The left, for decades, has been smearing America and Americans as racist. It has gotten worse since Obama was elected. Every criticism, particularly policy-based criticism, is labeled as racism. For the most part it is intellectual dishonesty. The race card is simply used as a tool to get weak-willed whites to shut up. The problem, of course, is that charges of racism has lost any meaning - if everything is racism, then nothing is. Calling Trump a racist has no real impact especially because we all can just laugh it off as "there you go again" leftist name-calling.

Jim said...

When I see the word "garner" I think of an old radio program The World Tomorrow with Garner Ted Armstrong. Garner Ted was the son of Worldwide Church of God founder Herbert W. Armstrong. The show was heavily into end times prophesy and was on late at night before Art Bell came along.

Ann Althouse said...

"Prof.
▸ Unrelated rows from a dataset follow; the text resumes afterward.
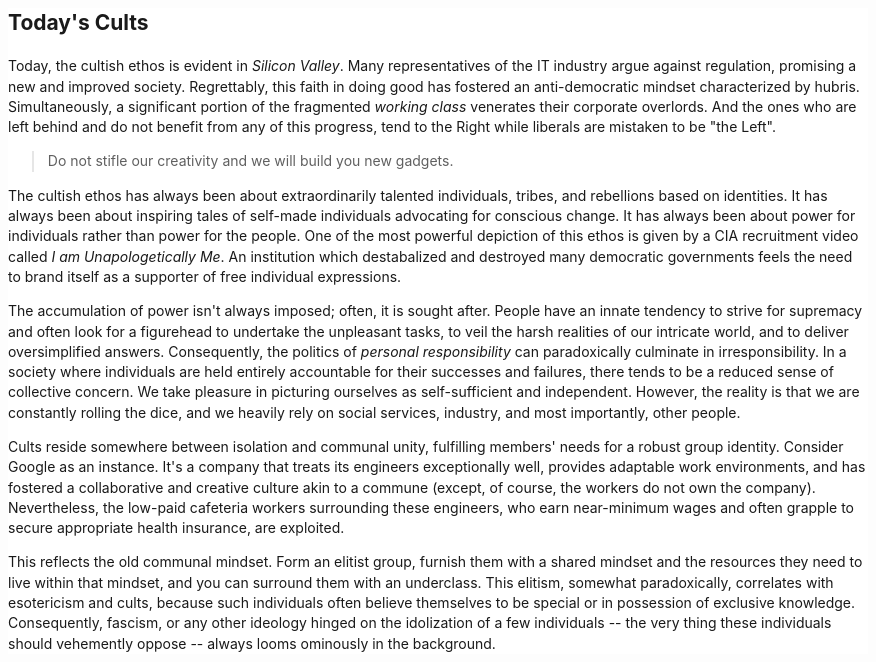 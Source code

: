 ## Today's Cults

Today, the cultish ethos is evident in *Silicon Valley*. 
Many representatives of the IT industry argue against regulation, promising a new and improved society.
Regrettably, this faith in doing good has fostered an anti-democratic mindset characterized by hubris. 
Simultaneously, a significant portion of the fragmented *working class* venerates their corporate overlords.
And the ones who are left behind and do not benefit from any of this progress, tend to the Right while liberals are mistaken to be "the Left".

>Do not stifle our creativity and we will build you new gadgets.

The cultish ethos has always been about extraordinarily talented individuals, tribes, and rebellions based on identities. 
It has always been about inspiring tales of self-made individuals advocating for conscious change. 
It has always been about power for individuals rather than power for the people.
One of the most powerful depiction of this ethos is given by a CIA recruitment video called *I am Unapologetically Me*.
An institution which destabalized and destroyed many democratic governments feels the need to brand itself as a supporter of free individual expressions.

The accumulation of power isn't always imposed; 
often, it is sought after. 
People have an innate tendency to strive for supremacy and often look for a figurehead to undertake the unpleasant tasks, to veil the harsh realities of our intricate world, and to deliver oversimplified answers. 
Consequently, the politics of *personal responsibility* can paradoxically culminate in irresponsibility. 
In a society where individuals are held entirely accountable for their successes and failures, there tends to be a reduced sense of collective concern. 
We take pleasure in picturing ourselves as self-sufficient and independent. 
However, the reality is that we are constantly rolling the dice, and we heavily rely on social services, industry, and most importantly, other people.

Cults reside somewhere between isolation and communal unity, fulfilling members' needs for a robust group identity.
Consider Google as an instance. 
It's a company that treats its engineers exceptionally well, provides adaptable work environments, and has fostered a collaborative and creative culture akin to a commune (except, of course, the workers do not own the company). Nevertheless, the low-paid cafeteria workers surrounding these engineers, who earn near-minimum wages and often grapple to secure appropriate health insurance, are exploited.

This reflects the old communal mindset.
Form an elitist group, furnish them with a shared mindset and the resources they need to live within that mindset, and you can surround them with an underclass.
This elitism, somewhat paradoxically, correlates with esotericism and cults, because such individuals often believe themselves to be special or in possession of exclusive knowledge.
Consequently, fascism, or any other ideology hinged on the idolization of a few individuals -- the very thing these individuals should vehemently oppose -- always looms ominously in the background.
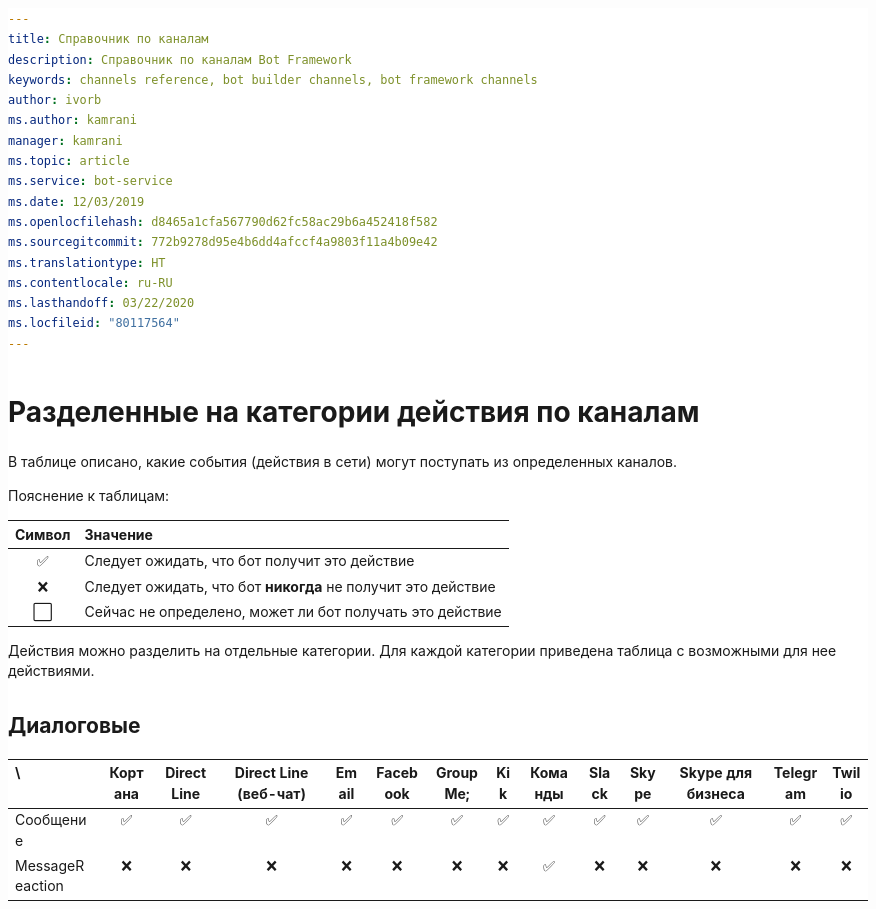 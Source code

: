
 ```yaml
---
title: Справочник по каналам
description: Справочник по каналам Bot Framework
keywords: channels reference, bot builder channels, bot framework channels
author: ivorb
ms.author: kamrani
manager: kamrani
ms.topic: article
ms.service: bot-service
ms.date: 12/03/2019
ms.openlocfilehash: d8465a1cfa567790d62fc58ac29b6a452418f582
ms.sourcegitcommit: 772b9278d95e4b6dd4afccf4a9803f11a4b09e42
ms.translationtype: HT
ms.contentlocale: ru-RU
ms.lasthandoff: 03/22/2020
ms.locfileid: "80117564"
---
```

# <a name="categorized-activities-by-channel"></a>Разделенные на категории действия по каналам

В таблице описано, какие события (действия в сети) могут поступать из определенных каналов.

Пояснение к таблицам:

Символ              | Значение
:------------------:|:------------------------------------------------
:white_check_mark:  |Следует ожидать, что бот получит это действие
:x:                 |Следует ожидать, что бот **никогда** не получит это действие
:white_large_square:|Сейчас не определено, может ли бот получать это действие

Действия можно разделить на отдельные категории. Для каждой категории приведена таблица с возможными для нее действиями.

<a name="conversational"></a>Диалоговые
--------------

 \                      | Кортана            | Direct Line        | Direct Line (веб-чат) | Email              | Facebook           | GroupMe;            | Kik                | Команды              | Slack              | Skype   | Skype для бизнеса | Telegram | Twilio  
:---------------------- | :-----:            | :----------------: | :--------------------: |:----:              | :------:           | :-----:            | :-----:            | :---:              | :---:              | :---:   | :------------: | :------: | :----:  
Сообщение                 | :white_check_mark: | :white_check_mark: | :white_check_mark:     | :white_check_mark: | :white_check_mark: | :white_check_mark: | :white_check_mark: | :white_check_mark: | :white_check_mark: | :white_check_mark: | :white_check_mark:        | :white_check_mark:  | :white_check_mark: 
MessageReaction         | :x:                | :x:                | :x:                    | :x:                | :x:                | :x:                | :x:                | :white_check_mark: | :x:                | :x:      | :x:             | :x:       | :x:      
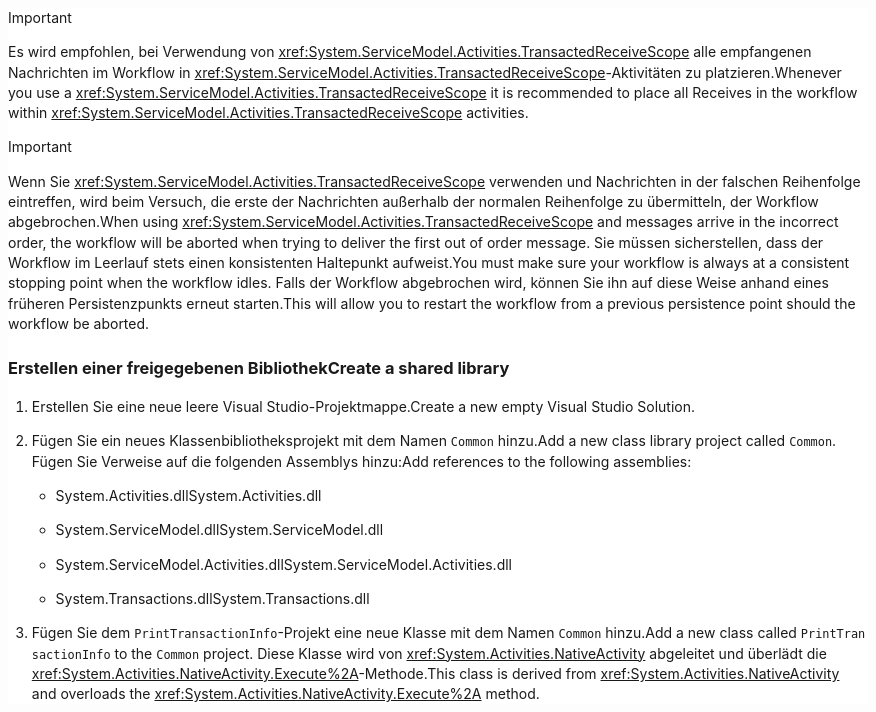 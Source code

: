 > [!IMPORTANT]
> <span data-ttu-id="f9137-109">Es wird empfohlen, bei Verwendung von <xref:System.ServiceModel.Activities.TransactedReceiveScope> alle empfangenen Nachrichten im Workflow in <xref:System.ServiceModel.Activities.TransactedReceiveScope>-Aktivitäten zu platzieren.</span><span class="sxs-lookup"><span data-stu-id="f9137-109">Whenever you use a <xref:System.ServiceModel.Activities.TransactedReceiveScope> it is recommended to place all Receives in the workflow within <xref:System.ServiceModel.Activities.TransactedReceiveScope> activities.</span></span>  
  
> [!IMPORTANT]
> <span data-ttu-id="f9137-110">Wenn Sie <xref:System.ServiceModel.Activities.TransactedReceiveScope> verwenden und Nachrichten in der falschen Reihenfolge eintreffen, wird beim Versuch, die erste der Nachrichten außerhalb der normalen Reihenfolge zu übermitteln, der Workflow abgebrochen.</span><span class="sxs-lookup"><span data-stu-id="f9137-110">When using <xref:System.ServiceModel.Activities.TransactedReceiveScope> and messages arrive in the incorrect order, the workflow will be aborted when trying to deliver the first out of order message.</span></span> <span data-ttu-id="f9137-111">Sie müssen sicherstellen, dass der Workflow im Leerlauf stets einen konsistenten Haltepunkt aufweist.</span><span class="sxs-lookup"><span data-stu-id="f9137-111">You must make sure your workflow is always at a consistent stopping point when the workflow idles.</span></span> <span data-ttu-id="f9137-112">Falls der Workflow abgebrochen wird, können Sie ihn auf diese Weise anhand eines früheren Persistenzpunkts erneut starten.</span><span class="sxs-lookup"><span data-stu-id="f9137-112">This will allow you to restart the workflow from a previous persistence point should the workflow be aborted.</span></span>  
  
### <a name="create-a-shared-library"></a><span data-ttu-id="f9137-113">Erstellen einer freigegebenen Bibliothek</span><span class="sxs-lookup"><span data-stu-id="f9137-113">Create a shared library</span></span>  
  
1. <span data-ttu-id="f9137-114">Erstellen Sie eine neue leere Visual Studio-Projektmappe.</span><span class="sxs-lookup"><span data-stu-id="f9137-114">Create a new empty Visual Studio Solution.</span></span>  
  
2. <span data-ttu-id="f9137-115">Fügen Sie ein neues Klassenbibliotheksprojekt mit dem Namen `Common` hinzu.</span><span class="sxs-lookup"><span data-stu-id="f9137-115">Add a new class library project called `Common`.</span></span> <span data-ttu-id="f9137-116">Fügen Sie Verweise auf die folgenden Assemblys hinzu:</span><span class="sxs-lookup"><span data-stu-id="f9137-116">Add references to the following assemblies:</span></span>  
  
    - <span data-ttu-id="f9137-117">System.Activities.dll</span><span class="sxs-lookup"><span data-stu-id="f9137-117">System.Activities.dll</span></span>  
  
    - <span data-ttu-id="f9137-118">System.ServiceModel.dll</span><span class="sxs-lookup"><span data-stu-id="f9137-118">System.ServiceModel.dll</span></span>  
  
    - <span data-ttu-id="f9137-119">System.ServiceModel.Activities.dll</span><span class="sxs-lookup"><span data-stu-id="f9137-119">System.ServiceModel.Activities.dll</span></span>  
  
    - <span data-ttu-id="f9137-120">System.Transactions.dll</span><span class="sxs-lookup"><span data-stu-id="f9137-120">System.Transactions.dll</span></span>  
  
3. <span data-ttu-id="f9137-121">Fügen Sie dem `PrintTransactionInfo`-Projekt eine neue Klasse mit dem Namen `Common` hinzu.</span><span class="sxs-lookup"><span data-stu-id="f9137-121">Add a new class called `PrintTransactionInfo` to the `Common` project.</span></span> <span data-ttu-id="f9137-122">Diese Klasse wird von <xref:System.Activities.NativeActivity> abgeleitet und überlädt die <xref:System.Activities.NativeActivity.Execute%2A>-Methode.</span><span class="sxs-lookup"><span data-stu-id="f9137-122">This class is derived from <xref:System.Activities.NativeActivity> and overloads the <xref:System.Activities.NativeActivity.Execute%2A> method.</span></span>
Althouse: I don't see what's wrong with utilizing "garner" instead of "get.""

Very funny. I garner it.

Birkel said...

There is a Garner, NC.

I wonder if the men there wear shorts in the very hot weather.

pm317 said...

republicanyankee said...
-----------

If the decision had gone the other way (that is the other joker had opted for recount for the whole state), you would have said that the election was stolen from you. Be content that I called Al Gore a joker.

cubanbob said...

Assume everything the Salon types say about Trump and the Republicans is true. What are they going to do if he wins and the Republicans maintain control of the Congress? Stamp their feet and have a hissy fit? If anything they ought to hope that Trump wins the nomination, not because he will be easier for Hillary to beat; he isn't, but rather because Trump is less socially conservative and less of a small government type than Cruz and possibly Rubio.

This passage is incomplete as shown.